Internships. Internships. Internships. The Great Search is on.
I started my search over the Presidents Day weekend for summer internships. It's always a process: brainstorming a list of companies that I'd like to work for, searching for comparable companies, looking into their career listings for internships, sorting through application materials needed, and tailoring my resume and cover letter to the various position descriptions, etc. Honestly, the internship process is not a quick and easy thing to do by yourself, and almost goes to the extreme of being a complete time suck. BUT it's totally worth it. There are so many opportunities out there for you and me that are waiting to be discovered!
The past two summers, I have been extremely lucky with both of my internships. My freshman year, I found out through the Honors College newsletter about the DC Internships program. Since I am a huge fan of DC and wanted to learn more about philanthropy and non-profit associations, I hustled my application components together, applied, was accepted, and spent eight weeks on a eight week summer internship program in Washington, DC (thanks to a large scholarship). I took two classes at George Mason University, stayed at George Washington Univeristy, and interned at Jumpstart DC (a national early education non-profit). The following summer, I interned at Old Sturbridge Village, a living history museum and non-profit that I love, near my hometown. Both of these experiences have expanded my connections, broadened my skill set, and developed my marketing knowledge in many ways. Real world experience and doing some of the grunt work is the best way to figure out what you want to do and don't want to later on in your career.
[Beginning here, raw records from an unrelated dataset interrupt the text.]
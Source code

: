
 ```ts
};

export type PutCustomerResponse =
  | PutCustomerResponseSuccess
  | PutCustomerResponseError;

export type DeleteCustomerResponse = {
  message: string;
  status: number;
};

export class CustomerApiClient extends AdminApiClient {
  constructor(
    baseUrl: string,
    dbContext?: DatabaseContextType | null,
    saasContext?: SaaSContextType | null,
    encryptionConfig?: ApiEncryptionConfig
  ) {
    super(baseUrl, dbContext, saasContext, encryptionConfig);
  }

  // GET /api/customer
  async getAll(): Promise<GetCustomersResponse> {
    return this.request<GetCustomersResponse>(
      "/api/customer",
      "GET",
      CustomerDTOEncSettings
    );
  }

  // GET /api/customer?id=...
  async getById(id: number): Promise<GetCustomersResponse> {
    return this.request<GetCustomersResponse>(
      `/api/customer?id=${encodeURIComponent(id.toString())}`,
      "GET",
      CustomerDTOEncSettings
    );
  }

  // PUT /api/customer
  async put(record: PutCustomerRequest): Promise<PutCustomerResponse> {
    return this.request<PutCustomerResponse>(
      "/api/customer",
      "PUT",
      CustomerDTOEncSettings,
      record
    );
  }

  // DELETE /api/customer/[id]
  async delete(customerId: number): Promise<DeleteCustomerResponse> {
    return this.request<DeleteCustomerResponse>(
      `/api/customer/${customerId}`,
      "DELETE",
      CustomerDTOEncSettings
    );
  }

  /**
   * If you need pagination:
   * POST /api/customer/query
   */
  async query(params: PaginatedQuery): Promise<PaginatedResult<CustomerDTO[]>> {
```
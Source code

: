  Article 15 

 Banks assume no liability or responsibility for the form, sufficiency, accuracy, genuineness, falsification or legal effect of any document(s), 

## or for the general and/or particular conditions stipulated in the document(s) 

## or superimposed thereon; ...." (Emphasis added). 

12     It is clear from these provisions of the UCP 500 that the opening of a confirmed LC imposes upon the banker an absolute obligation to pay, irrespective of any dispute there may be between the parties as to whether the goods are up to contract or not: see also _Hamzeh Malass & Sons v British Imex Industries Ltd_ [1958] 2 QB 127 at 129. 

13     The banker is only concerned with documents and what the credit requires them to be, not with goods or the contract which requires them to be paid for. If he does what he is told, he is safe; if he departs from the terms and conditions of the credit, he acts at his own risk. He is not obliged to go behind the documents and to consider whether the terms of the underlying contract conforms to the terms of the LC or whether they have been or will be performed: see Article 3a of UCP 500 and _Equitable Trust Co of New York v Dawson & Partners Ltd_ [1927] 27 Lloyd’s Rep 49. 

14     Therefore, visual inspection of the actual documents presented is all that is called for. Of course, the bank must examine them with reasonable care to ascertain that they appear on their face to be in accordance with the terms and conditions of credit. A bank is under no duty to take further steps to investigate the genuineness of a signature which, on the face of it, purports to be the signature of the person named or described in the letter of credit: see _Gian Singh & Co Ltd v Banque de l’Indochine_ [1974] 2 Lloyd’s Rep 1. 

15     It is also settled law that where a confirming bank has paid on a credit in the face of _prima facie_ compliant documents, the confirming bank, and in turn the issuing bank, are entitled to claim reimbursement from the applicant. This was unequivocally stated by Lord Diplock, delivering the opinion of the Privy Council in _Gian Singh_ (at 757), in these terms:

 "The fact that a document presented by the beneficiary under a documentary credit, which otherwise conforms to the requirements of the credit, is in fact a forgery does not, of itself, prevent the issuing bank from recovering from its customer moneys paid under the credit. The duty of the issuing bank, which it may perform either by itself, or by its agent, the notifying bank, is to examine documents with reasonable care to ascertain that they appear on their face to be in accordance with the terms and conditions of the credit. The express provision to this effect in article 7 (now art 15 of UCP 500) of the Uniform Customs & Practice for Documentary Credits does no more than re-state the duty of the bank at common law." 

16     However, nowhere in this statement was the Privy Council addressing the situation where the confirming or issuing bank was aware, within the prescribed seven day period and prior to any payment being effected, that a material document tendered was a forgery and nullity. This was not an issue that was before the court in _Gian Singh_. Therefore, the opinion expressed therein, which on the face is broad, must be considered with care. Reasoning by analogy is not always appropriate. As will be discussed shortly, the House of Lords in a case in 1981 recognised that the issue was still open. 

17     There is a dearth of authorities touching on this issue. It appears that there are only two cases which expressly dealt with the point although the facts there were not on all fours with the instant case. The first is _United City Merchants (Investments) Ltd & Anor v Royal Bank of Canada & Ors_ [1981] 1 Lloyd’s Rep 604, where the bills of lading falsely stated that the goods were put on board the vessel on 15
Regardless of your major, or the school you are a part of, internships provide an out of the classroom experience like no other, and can even lead to job offers in the future. We can agree that they are a good thing, right? So, why aren't some of my friends actively looking...it's a difficult search, and a challenge to find paid opportunities. Time and money are two very important factors to be considered.
To make the process of applying to internships more simple, I definitely recommend using many sources and applying to as many opportunities as you can. As my mom would say, "Throw enough mud on the wall and some of it will stick." Sure, that means that lots of your hard work and effort may be for naught, but with a strong resume and involvement on campus the chances are high you will get something!
When starting to look into internships, I usually go to UMass Experience, and Isenberg Experience first. Then, I broaden my search and start branching out to specific companies that are industry leaders. I look up their websites and find their career pages. Some other options are internships.com and monster.com; there are a ton of internship and job sites at your fingertips. Typically, internships are posted for summer around this time. Many internships that are available for marketing close at the beginning of March. Different majors have different time schedules for applications. Do your best to keep tabs on when applications are going to open and close. I do this through an Excel chart, but it may be easier for you on some other program.
Oftentimes, you just have to apply with your resume, sometimes it's a resume and cover letter; and as you move up to the junior and senior level internships, a resume, cover letter, and answers to industry related questions are all part of the application. Your application gets your interest out there, and if you get a reply back that's a good sign that they are interested in you, too.
Once that mutual interest is established, that brings me to my next post on interviews. Stay tuned.
P.S. The featured image is from my Old Sturbidge Village internship album. Lamb time is the best time!